Exercise details: Which of the lines below hold the word "John"? Pull each of them out.
------ Records provided ------
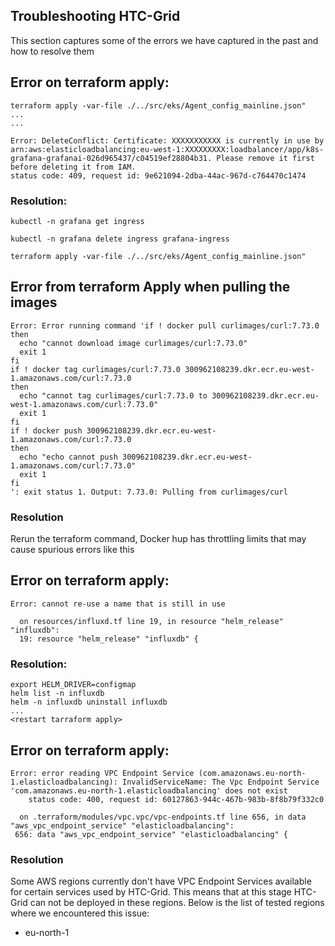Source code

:

## Troubleshooting HTC-Grid

This section captures some of the errors we have captured in the past and how to resolve them

## Error on terraform apply:
```
terraform apply -var-file ./../src/eks/Agent_config_mainline.json"
...
...

Error: DeleteConflict: Certificate: XXXXXXXXXXX is currently in use by arn:aws:elasticloadbalancing:eu-west-1:XXXXXXXXX:loadbalancer/app/k8s-grafana-grafanai-026d965437/c04519ef28804b31. Please remove it first before deleting it from IAM.
status code: 409, request id: 9e621094-2dba-44ac-967d-c764470c1474
```

### Resolution:
```
kubectl -n grafana get ingress

kubectl -n grafana delete ingress grafana-ingress

terraform apply -var-file ./../src/eks/Agent_config_mainline.json"

```


## Error from terraform Apply when pulling the images
```
Error: Error running command 'if ! docker pull curlimages/curl:7.73.0
then
  echo "cannot download image curlimages/curl:7.73.0"
  exit 1
fi
if ! docker tag curlimages/curl:7.73.0 300962108239.dkr.ecr.eu-west-1.amazonaws.com/curl:7.73.0
then
  echo "cannot tag curlimages/curl:7.73.0 to 300962108239.dkr.ecr.eu-west-1.amazonaws.com/curl:7.73.0"
  exit 1
fi
if ! docker push 300962108239.dkr.ecr.eu-west-1.amazonaws.com/curl:7.73.0
then
  echo "echo cannot push 300962108239.dkr.ecr.eu-west-1.amazonaws.com/curl:7.73.0"
  exit 1
fi
': exit status 1. Output: 7.73.0: Pulling from curlimages/curl
```
### Resolution

Rerun the terraform command, Docker hup has throttling limits that may cause spurious errors like this


## Error on terraform apply:
```
Error: cannot re-use a name that is still in use

  on resources/influxd.tf line 19, in resource "helm_release" "influxdb":
  19: resource "helm_release" "influxdb" {
```
### Resolution:
```
export HELM_DRIVER=configmap
helm list -n influxdb
helm -n influxdb uninstall influxdb
...
<restart tarraform apply>
```


## Error on terraform apply:

```
Error: error reading VPC Endpoint Service (com.amazonaws.eu-north-1.elasticloadbalancing): InvalidServiceName: The Vpc Endpoint Service 'com.amazonaws.eu-north-1.elasticloadbalancing' does not exist
	status code: 400, request id: 60127863-944c-467b-983b-8f8b79f332c0

  on .terraform/modules/vpc.vpc/vpc-endpoints.tf line 656, in data "aws_vpc_endpoint_service" "elasticloadbalancing":
 656: data "aws_vpc_endpoint_service" "elasticloadbalancing" {
```

### Resolution

Some AWS regions currently don't have VPC Endpoint Services available for certain services used by HTC-Grid. This means that at this stage HTC-Grid can not be deployed in these regions. Below is the list of tested regions where we encountered this issue:
* eu-north-1
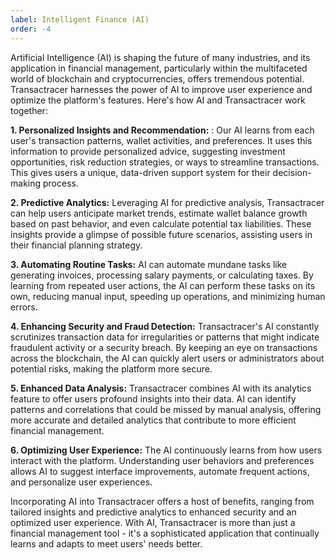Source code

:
 ```yaml
---
label: Intelligent Finance (AI)
order: -4
---
```


Artificial Intelligence (AI) is shaping the future of many industries, and its application in financial management, particularly within the multifaceted world of blockchain and cryptocurrencies, offers tremendous potential. Transactracer harnesses the power of AI to improve user experience and optimize the platform's features. Here's how AI and Transactracer work together:

**1.  Personalized Insights and Recommendation:** : Our AI learns from each user's transaction patterns, wallet activities, and preferences. It uses this information to provide personalized advice, suggesting investment opportunities, risk reduction strategies, or ways to streamline transactions. This gives users a unique, data-driven support system for their decision-making process.

**2.  Predictive Analytics:** Leveraging AI for predictive analysis, Transactracer can help users anticipate market trends, estimate wallet balance growth based on past behavior, and even calculate potential tax liabilities. These insights provide a glimpse of possible future scenarios, assisting users in their financial planning strategy.

**3. Automating Routine Tasks:** AI can automate mundane tasks like generating invoices, processing salary payments, or calculating taxes. By learning from repeated user actions, the AI can perform these tasks on its own, reducing manual input, speeding up operations, and minimizing human errors.

**4. Enhancing Security and Fraud Detection:** Transactracer's AI constantly scrutinizes transaction data for irregularities or patterns that might indicate fraudulent activity or a security breach. By keeping an eye on transactions across the blockchain, the AI can quickly alert users or administrators about potential risks, making the platform more secure.

**5. Enhanced Data Analysis:** Transactracer combines AI with its analytics feature to offer users profound insights into their data. AI can identify patterns and correlations that could be missed by manual analysis, offering more accurate and detailed analytics that contribute to more efficient financial management.

**6. Optimizing User Experience:** The AI continuously learns from how users interact with the platform. Understanding user behaviors and preferences allows AI to suggest interface improvements, automate frequent actions, and personalize user experiences.

Incorporating AI into Transactracer offers a host of benefits, ranging from tailored insights and predictive analytics to enhanced security and an optimized user experience. With AI, Transactracer is more than just a financial management tool - it's a sophisticated application that continually learns and adapts to meet users' needs better.
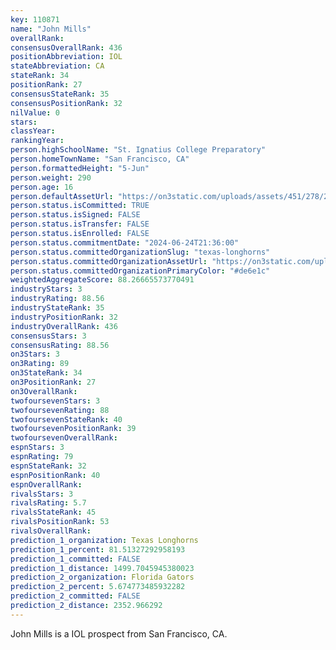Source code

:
 ```yaml
---
key: 110871
name: "John Mills"
overallRank: 
consensusOverallRank: 436
positionAbbreviation: IOL
stateAbbreviation: CA
stateRank: 34
positionRank: 27
consensusStateRank: 35
consensusPositionRank: 32
nilValue: 0
stars: 
classYear: 
rankingYear: 
person.highSchoolName: "St. Ignatius College Preparatory"
person.homeTownName: "San Francisco, CA"
person.formattedHeight: "5-Jun"
person.weight: 290
person.age: 16
person.defaultAssetUrl: "https://on3static.com/uploads/assets/451/278/278451.jpeg"
person.status.isCommitted: TRUE
person.status.isSigned: FALSE
person.status.isTransfer: FALSE
person.status.isEnrolled: FALSE
person.status.commitmentDate: "2024-06-24T21:36:00"
person.status.committedOrganizationSlug: "texas-longhorns"
person.status.committedOrganizationAssetUrl: "https://on3static.com/uploads/assets/276/150/150276.svg"
person.status.committedOrganizationPrimaryColor: "#de6e1c"
weightedAggregateScore: 88.26665573770491
industryStars: 3
industryRating: 88.56
industryStateRank: 35
industryPositionRank: 32
industryOverallRank: 436
consensusStars: 3
consensusRating: 88.56
on3Stars: 3
on3Rating: 89
on3StateRank: 34
on3PositionRank: 27
on3OverallRank: 
twofoursevenStars: 3
twofoursevenRating: 88
twofoursevenStateRank: 40
twofoursevenPositionRank: 39
twofoursevenOverallRank: 
espnStars: 3
espnRating: 79
espnStateRank: 32
espnPositionRank: 40
espnOverallRank: 
rivalsStars: 3
rivalsRating: 5.7
rivalsStateRank: 45
rivalsPositionRank: 53
rivalsOverallRank: 
prediction_1_organization: Texas Longhorns
prediction_1_percent: 81.51327292958193
prediction_1_committed: FALSE
prediction_1_distance: 1499.7045945380023
prediction_2_organization: Florida Gators
prediction_2_percent: 5.674773485932282
prediction_2_committed: FALSE
prediction_2_distance: 2352.966292
---
```

John Mills is a IOL prospect from San Francisco, CA.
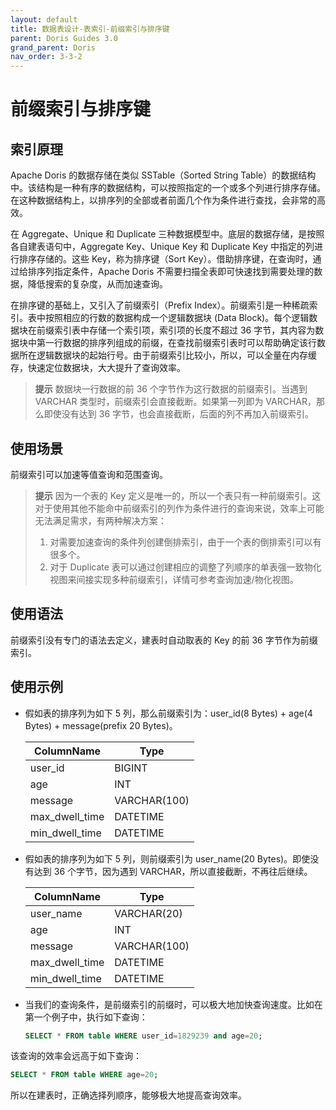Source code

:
 ```yaml
---
layout: default
title: 数据表设计-表索引-前缀索引与排序键
parent: Doris Guides 3.0
grand_parent: Doris
nav_order: 3-3-2
---
```


# 前缀索引与排序键
## 索引原理
Apache Doris 的数据存储在类似 SSTable（Sorted String Table）的数据结构中。该结构是一种有序的数据结构，可以按照指定的一个或多个列进行排序存储。在这种数据结构上，以排序列的全部或者前面几个作为条件进行查找，会非常的高效。

在 Aggregate、Unique 和 Duplicate 三种数据模型中。底层的数据存储，是按照各自建表语句中，Aggregate Key、Unique Key 和 Duplicate Key 中指定的列进行排序存储的。这些 Key，称为排序键（Sort Key）。借助排序键，在查询时，通过给排序列指定条件，Apache Doris 不需要扫描全表即可快速找到需要处理的数据，降低搜索的复杂度，从而加速查询。

在排序键的基础上，又引入了前缀索引（Prefix Index）。前缀索引是一种稀疏索引。表中按照相应的行数的数据构成一个逻辑数据块 (Data Block)。每个逻辑数据块在前缀索引表中存储一个索引项，索引项的长度不超过 36 字节，其内容为数据块中第一行数据的排序列组成的前缀，在查找前缀索引表时可以帮助确定该行数据所在逻辑数据块的起始行号。由于前缀索引比较小，所以，可以全量在内存缓存，快速定位数据块，大大提升了查询效率。

> **提示**
> 数据块一行数据的前 36 个字节作为这行数据的前缀索引。当遇到 VARCHAR 类型时，前缀索引会直接截断。如果第一列即为 VARCHAR，那么即使没有达到 36 字节，也会直接截断，后面的列不再加入前缀索引。

## 使用场景
前缀索引可以加速等值查询和范围查询。

> **提示**
> 因为一个表的 Key 定义是唯一的，所以一个表只有一种前缀索引。这对于使用其他不能命中前缀索引的列作为条件进行的查询来说，效率上可能无法满足需求，有两种解决方案：
> 1. 对需要加速查询的条件列创建倒排索引，由于一个表的倒排索引可以有很多个。
> 2. 对于 Duplicate 表可以通过创建相应的调整了列顺序的单表强一致物化视图来间接实现多种前缀索引，详情可参考查询加速/物化视图。

## 使用语法
前缀索引没有专门的语法去定义，建表时自动取表的 Key 的前 36 字节作为前缀索引。

## 使用示例
* 假如表的排序列为如下 5 列，那么前缀索引为：user_id(8 Bytes) + age(4 Bytes) + message(prefix 20 Bytes)。

    | ColumnName | Type |
    | -- | -- |
    | user_id | BIGINT |
    | age | INT |
    | message | VARCHAR(100) |
    | max_dwell_time | DATETIME |
    | min_dwell_time | DATETIME |
* 假如表的排序列为如下 5 列，则前缀索引为 user_name(20 Bytes)。即使没有达到 36 个字节，因为遇到 VARCHAR，所以直接截断，不再往后继续。

    | ColumnName | Type |
    | -- | -- |
    | user_name | VARCHAR(20) |
    | age | INT |
    | message | VARCHAR(100) |
    | max_dwell_time | DATETIME |
    | min_dwell_time | DATETIME |
* 当我们的查询条件，是前缀索引的前缀时，可以极大地加快查询速度。比如在第一个例子中，执行如下查询：

    ```sql
    SELECT * FROM table WHERE user_id=1829239 and age=20;
    ```

该查询的效率会远高于如下查询：

```sql
SELECT * FROM table WHERE age=20;
```

所以在建表时，正确选择列顺序，能够极大地提高查询效率。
------
Answer section:
name: "John Mills"
John Mills is a IOL prospect from San Francisco, CA.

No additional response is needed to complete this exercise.